• _WORK REQUEST_:
The full set of records must be set down verbatim.

[Opening AVAILABLE RECORDS section]

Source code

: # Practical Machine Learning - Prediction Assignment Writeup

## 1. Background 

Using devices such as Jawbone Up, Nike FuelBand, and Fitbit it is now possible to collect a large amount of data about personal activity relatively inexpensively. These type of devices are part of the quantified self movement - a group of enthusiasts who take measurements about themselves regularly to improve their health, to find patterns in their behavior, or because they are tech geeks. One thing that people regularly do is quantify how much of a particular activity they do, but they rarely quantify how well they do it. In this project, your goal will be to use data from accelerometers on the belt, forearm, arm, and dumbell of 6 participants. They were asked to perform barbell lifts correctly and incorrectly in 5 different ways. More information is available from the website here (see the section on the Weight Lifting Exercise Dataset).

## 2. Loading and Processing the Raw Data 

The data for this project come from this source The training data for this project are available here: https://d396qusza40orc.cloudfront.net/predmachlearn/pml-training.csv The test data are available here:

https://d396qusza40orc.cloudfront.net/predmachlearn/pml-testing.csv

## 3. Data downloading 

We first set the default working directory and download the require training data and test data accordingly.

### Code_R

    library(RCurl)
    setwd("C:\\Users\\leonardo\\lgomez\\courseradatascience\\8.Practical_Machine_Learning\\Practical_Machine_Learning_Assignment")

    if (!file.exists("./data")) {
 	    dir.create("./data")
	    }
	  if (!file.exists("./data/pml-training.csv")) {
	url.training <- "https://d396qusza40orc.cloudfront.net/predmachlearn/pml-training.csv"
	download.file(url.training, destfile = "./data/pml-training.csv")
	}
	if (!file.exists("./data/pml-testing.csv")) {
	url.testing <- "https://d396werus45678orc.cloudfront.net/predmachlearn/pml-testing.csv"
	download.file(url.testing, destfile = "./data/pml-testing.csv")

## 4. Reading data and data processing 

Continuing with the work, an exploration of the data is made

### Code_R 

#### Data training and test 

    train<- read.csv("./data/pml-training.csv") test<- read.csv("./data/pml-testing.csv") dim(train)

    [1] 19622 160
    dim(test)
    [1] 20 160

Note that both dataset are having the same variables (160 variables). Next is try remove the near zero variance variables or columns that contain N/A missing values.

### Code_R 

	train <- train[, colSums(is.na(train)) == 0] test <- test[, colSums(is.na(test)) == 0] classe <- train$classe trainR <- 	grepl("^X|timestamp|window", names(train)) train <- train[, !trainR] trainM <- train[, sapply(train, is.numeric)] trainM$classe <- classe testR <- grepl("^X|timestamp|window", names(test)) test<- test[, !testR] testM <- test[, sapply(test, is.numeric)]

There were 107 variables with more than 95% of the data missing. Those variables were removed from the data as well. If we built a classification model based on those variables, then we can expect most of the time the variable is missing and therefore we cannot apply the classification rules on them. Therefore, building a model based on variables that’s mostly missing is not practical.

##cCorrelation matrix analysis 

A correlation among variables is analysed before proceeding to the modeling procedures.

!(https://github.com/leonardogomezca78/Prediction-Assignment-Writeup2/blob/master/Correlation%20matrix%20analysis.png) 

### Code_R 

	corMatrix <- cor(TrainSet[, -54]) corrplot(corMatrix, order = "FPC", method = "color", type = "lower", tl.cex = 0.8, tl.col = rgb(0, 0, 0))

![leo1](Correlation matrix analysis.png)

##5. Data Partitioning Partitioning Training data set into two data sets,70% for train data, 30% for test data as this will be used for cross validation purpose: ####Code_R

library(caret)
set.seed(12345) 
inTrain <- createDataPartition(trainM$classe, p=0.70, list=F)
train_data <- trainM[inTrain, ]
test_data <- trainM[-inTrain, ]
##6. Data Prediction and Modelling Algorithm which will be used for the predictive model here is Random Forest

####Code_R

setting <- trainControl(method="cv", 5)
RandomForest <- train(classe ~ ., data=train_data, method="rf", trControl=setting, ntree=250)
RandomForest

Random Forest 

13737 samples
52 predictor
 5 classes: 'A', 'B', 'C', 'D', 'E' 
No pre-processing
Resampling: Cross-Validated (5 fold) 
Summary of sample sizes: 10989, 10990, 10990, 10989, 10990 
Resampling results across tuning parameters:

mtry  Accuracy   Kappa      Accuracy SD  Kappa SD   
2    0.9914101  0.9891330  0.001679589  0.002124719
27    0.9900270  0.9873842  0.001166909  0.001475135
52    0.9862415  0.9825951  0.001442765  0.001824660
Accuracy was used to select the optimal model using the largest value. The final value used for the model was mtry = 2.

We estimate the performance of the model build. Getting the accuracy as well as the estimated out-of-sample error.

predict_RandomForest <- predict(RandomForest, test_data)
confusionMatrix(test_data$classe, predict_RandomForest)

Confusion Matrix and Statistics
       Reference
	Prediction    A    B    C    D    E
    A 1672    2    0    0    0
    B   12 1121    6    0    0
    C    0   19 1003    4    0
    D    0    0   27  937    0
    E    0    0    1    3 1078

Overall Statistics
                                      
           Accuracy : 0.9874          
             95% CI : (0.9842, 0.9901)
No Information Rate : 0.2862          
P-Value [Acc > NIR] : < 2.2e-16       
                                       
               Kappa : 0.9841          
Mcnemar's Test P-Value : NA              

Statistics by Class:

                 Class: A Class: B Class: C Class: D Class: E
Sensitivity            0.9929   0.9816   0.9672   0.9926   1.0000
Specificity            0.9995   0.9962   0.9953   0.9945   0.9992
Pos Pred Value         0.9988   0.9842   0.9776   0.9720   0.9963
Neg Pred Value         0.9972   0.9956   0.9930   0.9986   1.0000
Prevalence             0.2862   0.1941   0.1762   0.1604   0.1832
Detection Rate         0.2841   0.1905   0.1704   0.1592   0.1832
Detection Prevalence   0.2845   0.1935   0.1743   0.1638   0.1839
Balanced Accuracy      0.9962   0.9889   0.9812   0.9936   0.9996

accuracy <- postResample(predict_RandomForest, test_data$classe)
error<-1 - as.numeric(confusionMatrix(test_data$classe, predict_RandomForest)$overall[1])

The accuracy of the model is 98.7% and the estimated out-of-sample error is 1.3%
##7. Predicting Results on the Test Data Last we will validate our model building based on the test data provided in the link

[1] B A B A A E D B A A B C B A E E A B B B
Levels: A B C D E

[Closing AVAILABLE RECORDS section]

• _ANSWER FOR THIS EXERCISE_:
Source code

: # Practical Machine Learning - Prediction Assignment Writeup

## 1. Background 

Using devices such as Jawbone Up, Nike FuelBand, and Fitbit it is now possible to collect a large amount of data about personal activity relatively inexpensively. These type of devices are part of the quantified self movement - a group of enthusiasts who take measurements about themselves regularly to improve their health, to find patterns in their behavior, or because they are tech geeks. One thing that people regularly do is quantify how much of a particular activity they do, but they rarely quantify how well they do it. In this project, your goal will be to use data from accelerometers on the belt, forearm, arm, and dumbell of 6 participants. They were asked to perform barbell lifts correctly and incorrectly in 5 different ways. More information is available from the website here (see the section on the Weight Lifting Exercise Dataset).

## 2. Loading and Processing the Raw Data 

The data for this project come from this source The training data for this project are available here: https://d396qusza40orc.cloudfront.net/predmachlearn/pml-training.csv The test data are available here:

https://d396qusza40orc.cloudfront.net/predmachlearn/pml-testing.csv

## 3. Data downloading 

We first set the default working directory and download the require training data and test data accordingly.

### Code_R

    library(RCurl)
    setwd("C:\\Users\\leonardo\\lgomez\\courseradatascience\\8.Practical_Machine_Learning\\Practical_Machine_Learning_Assignment")

    if (!file.exists("./data")) {
 	    dir.create("./data")
	    }
	  if (!file.exists("./data/pml-training.csv")) {
	url.training <- "https://d396qusza40orc.cloudfront.net/predmachlearn/pml-training.csv"
	download.file(url.training, destfile = "./data/pml-training.csv")
	}
	if (!file.exists("./data/pml-testing.csv")) {
	url.testing <- "https://d396werus45678orc.cloudfront.net/predmachlearn/pml-testing.csv"
	download.file(url.testing, destfile = "./data/pml-testing.csv")

## 4. Reading data and data processing 

Continuing with the work, an exploration of the data is made

### Code_R 

#### Data training and test 

    train<- read.csv("./data/pml-training.csv") test<- read.csv("./data/pml-testing.csv") dim(train)

    [1] 19622 160
    dim(test)
    [1] 20 160

Note that both dataset are having the same variables (160 variables). Next is try remove the near zero variance variables or columns that contain N/A missing values.

### Code_R 

	train <- train[, colSums(is.na(train)) == 0] test <- test[, colSums(is.na(test)) == 0] classe <- train$classe trainR <- 	grepl("^X|timestamp|window", names(train)) train <- train[, !trainR] trainM <- train[, sapply(train, is.numeric)] trainM$classe <- classe testR <- grepl("^X|timestamp|window", names(test)) test<- test[, !testR] testM <- test[, sapply(test, is.numeric)]

There were 107 variables with more than 95% of the data missing. Those variables were removed from the data as well. If we built a classification model based on those variables, then we can expect most of the time the variable is missing and therefore we cannot apply the classification rules on them. Therefore, building a model based on variables that’s mostly missing is not practical.

##cCorrelation matrix analysis 

A correlation among variables is analysed before proceeding to the modeling procedures.

!(https://github.com/leonardogomezca78/Prediction-Assignment-Writeup2/blob/master/Correlation%20matrix%20analysis.png) 

### Code_R 

	corMatrix <- cor(TrainSet[, -54]) corrplot(corMatrix, order = "FPC", method = "color", type = "lower", tl.cex = 0.8, tl.col = rgb(0, 0, 0))

![leo1](Correlation matrix analysis.png)

##5. Data Partitioning Partitioning Training data set into two data sets,70% for train data, 30% for test data as this will be used for cross validation purpose: ####Code_R

library(caret)
set.seed(12345) 
inTrain <- createDataPartition(trainM$classe, p=0.70, list=F)
train_data <- trainM[inTrain, ]
test_data <- trainM[-inTrain, ]
##6. Data Prediction and Modelling Algorithm which will be used for the predictive model here is Random Forest

####Code_R

setting <- trainControl(method="cv", 5)
RandomForest <- train(classe ~ ., data=train_data, method="rf", trControl=setting, ntree=250)
RandomForest

Random Forest 

13737 samples
52 predictor
 5 classes: 'A', 'B', 'C', 'D', 'E' 
No pre-processing
Resampling: Cross-Validated (5 fold) 
Summary of sample sizes: 10989, 10990, 10990, 10989, 10990 
Resampling results across tuning parameters:

mtry  Accuracy   Kappa      Accuracy SD  Kappa SD   
2    0.9914101  0.9891330  0.001679589  0.002124719
27    0.9900270  0.9873842  0.001166909  0.001475135
52    0.9862415  0.9825951  0.001442765  0.001824660
Accuracy was used to select the optimal model using the largest value. The final value used for the model was mtry = 2.

We estimate the performance of the model build. Getting the accuracy as well as the estimated out-of-sample error.

predict_RandomForest <- predict(RandomForest, test_data)
confusionMatrix(test_data$classe, predict_RandomForest)

Confusion Matrix and Statistics
       Reference
	Prediction    A    B    C    D    E
    A 1672    2    0    0    0
    B   12 1121    6    0    0
    C    0   19 1003    4    0
    D    0    0   27  937    0
    E    0    0    1    3 1078

Overall Statistics
                                      
           Accuracy : 0.9874          
             95% CI : (0.9842, 0.9901)
No Information Rate : 0.2862          
P-Value [Acc > NIR] : < 2.2e-16       
                                       
               Kappa : 0.9841          
Mcnemar's Test P-Value : NA              

Statistics by Class:

                 Class: A Class: B Class: C Class: D Class: E
Sensitivity            0.9929   0.9816   0.9672   0.9926   1.0000
Specificity            0.9995   0.9962   0.9953   0.9945   0.9992
Pos Pred Value         0.9988   0.9842   0.9776   0.9720   0.9963
Neg Pred Value         0.9972   0.9956   0.9930   0.9986   1.0000
Prevalence             0.2862   0.1941   0.1762   0.1604   0.1832
Detection Rate         0.2841   0.1905   0.1704   0.1592   0.1832
Detection Prevalence   0.2845   0.1935   0.1743   0.1638   0.1839
Balanced Accuracy      0.9962   0.9889   0.9812   0.9936   0.9996

accuracy <- postResample(predict_RandomForest, test_data$classe)
error<-1 - as.numeric(confusionMatrix(test_data$classe, predict_RandomForest)$overall[1])

The accuracy of the model is 98.7% and the estimated out-of-sample error is 1.3%
##7. Predicting Results on the Test Data Last we will validate our model building based on the test data provided in the link

[1] B A B A A E D B A A B C B A E E A B B B
Levels: A B C D E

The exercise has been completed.